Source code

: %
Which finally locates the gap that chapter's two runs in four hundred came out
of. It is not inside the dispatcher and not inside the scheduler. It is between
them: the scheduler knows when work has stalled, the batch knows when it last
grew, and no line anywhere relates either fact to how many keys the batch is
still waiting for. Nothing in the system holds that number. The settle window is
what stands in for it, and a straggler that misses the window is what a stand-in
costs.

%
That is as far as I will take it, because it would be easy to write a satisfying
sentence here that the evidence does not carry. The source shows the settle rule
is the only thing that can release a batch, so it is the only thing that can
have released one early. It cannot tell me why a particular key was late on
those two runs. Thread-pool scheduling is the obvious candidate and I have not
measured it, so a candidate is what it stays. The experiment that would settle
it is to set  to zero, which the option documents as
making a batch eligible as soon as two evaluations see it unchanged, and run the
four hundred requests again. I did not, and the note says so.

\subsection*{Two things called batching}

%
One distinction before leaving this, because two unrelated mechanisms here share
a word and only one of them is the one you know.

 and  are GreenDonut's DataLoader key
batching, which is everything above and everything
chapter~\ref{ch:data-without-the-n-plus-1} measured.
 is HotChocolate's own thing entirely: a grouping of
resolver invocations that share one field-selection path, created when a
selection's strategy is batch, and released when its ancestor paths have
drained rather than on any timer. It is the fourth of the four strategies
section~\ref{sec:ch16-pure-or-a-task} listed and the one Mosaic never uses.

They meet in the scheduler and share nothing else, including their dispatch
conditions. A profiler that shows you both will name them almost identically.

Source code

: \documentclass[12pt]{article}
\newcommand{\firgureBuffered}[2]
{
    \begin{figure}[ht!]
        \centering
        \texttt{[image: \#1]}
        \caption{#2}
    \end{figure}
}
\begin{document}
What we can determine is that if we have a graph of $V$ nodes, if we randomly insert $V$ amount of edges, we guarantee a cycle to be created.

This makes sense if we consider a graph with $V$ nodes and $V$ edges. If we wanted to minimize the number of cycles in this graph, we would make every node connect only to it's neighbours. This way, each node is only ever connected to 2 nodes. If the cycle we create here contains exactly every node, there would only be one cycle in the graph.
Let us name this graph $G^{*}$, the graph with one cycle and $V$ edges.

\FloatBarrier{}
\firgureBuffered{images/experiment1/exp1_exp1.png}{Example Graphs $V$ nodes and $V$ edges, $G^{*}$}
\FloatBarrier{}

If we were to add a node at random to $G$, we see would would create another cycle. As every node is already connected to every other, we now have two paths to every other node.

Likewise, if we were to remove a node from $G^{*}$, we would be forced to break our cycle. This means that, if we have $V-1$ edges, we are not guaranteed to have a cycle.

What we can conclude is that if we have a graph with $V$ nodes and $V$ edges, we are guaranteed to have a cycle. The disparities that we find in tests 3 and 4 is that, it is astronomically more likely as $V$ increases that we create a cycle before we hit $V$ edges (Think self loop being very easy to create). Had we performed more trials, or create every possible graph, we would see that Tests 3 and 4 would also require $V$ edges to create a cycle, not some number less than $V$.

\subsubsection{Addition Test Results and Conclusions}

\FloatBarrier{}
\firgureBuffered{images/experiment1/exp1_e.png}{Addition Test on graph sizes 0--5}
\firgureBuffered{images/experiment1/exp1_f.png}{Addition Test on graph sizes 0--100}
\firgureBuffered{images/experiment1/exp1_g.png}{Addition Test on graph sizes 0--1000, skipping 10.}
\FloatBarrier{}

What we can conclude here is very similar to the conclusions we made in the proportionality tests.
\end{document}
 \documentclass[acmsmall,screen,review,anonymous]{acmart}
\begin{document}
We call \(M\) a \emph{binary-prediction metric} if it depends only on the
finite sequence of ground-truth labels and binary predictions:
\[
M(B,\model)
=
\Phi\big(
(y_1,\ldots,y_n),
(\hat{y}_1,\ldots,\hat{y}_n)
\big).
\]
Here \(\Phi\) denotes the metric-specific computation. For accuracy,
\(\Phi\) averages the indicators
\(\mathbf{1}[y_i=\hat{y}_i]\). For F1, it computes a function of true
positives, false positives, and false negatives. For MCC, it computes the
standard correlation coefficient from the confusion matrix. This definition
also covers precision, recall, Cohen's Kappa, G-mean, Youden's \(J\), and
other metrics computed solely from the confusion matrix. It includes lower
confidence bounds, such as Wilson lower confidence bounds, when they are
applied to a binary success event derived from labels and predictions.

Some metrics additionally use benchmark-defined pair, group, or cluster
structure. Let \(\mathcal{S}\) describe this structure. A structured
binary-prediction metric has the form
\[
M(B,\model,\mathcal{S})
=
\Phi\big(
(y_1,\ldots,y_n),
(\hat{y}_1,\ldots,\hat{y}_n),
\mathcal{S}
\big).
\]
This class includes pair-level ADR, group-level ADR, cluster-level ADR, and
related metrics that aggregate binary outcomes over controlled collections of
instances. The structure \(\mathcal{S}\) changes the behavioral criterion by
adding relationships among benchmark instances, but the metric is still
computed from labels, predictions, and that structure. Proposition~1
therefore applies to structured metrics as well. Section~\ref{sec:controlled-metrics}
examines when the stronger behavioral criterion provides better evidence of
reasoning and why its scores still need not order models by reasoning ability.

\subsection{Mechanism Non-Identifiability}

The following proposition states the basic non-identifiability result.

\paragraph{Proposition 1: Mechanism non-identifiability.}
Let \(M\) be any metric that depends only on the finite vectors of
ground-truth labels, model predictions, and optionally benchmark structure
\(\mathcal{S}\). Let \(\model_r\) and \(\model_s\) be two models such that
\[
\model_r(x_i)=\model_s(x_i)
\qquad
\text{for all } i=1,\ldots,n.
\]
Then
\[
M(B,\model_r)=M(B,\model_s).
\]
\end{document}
════════
How many of the lines above include the word "predictions"? Respond with the number alone.

ANSWER SECTION: 4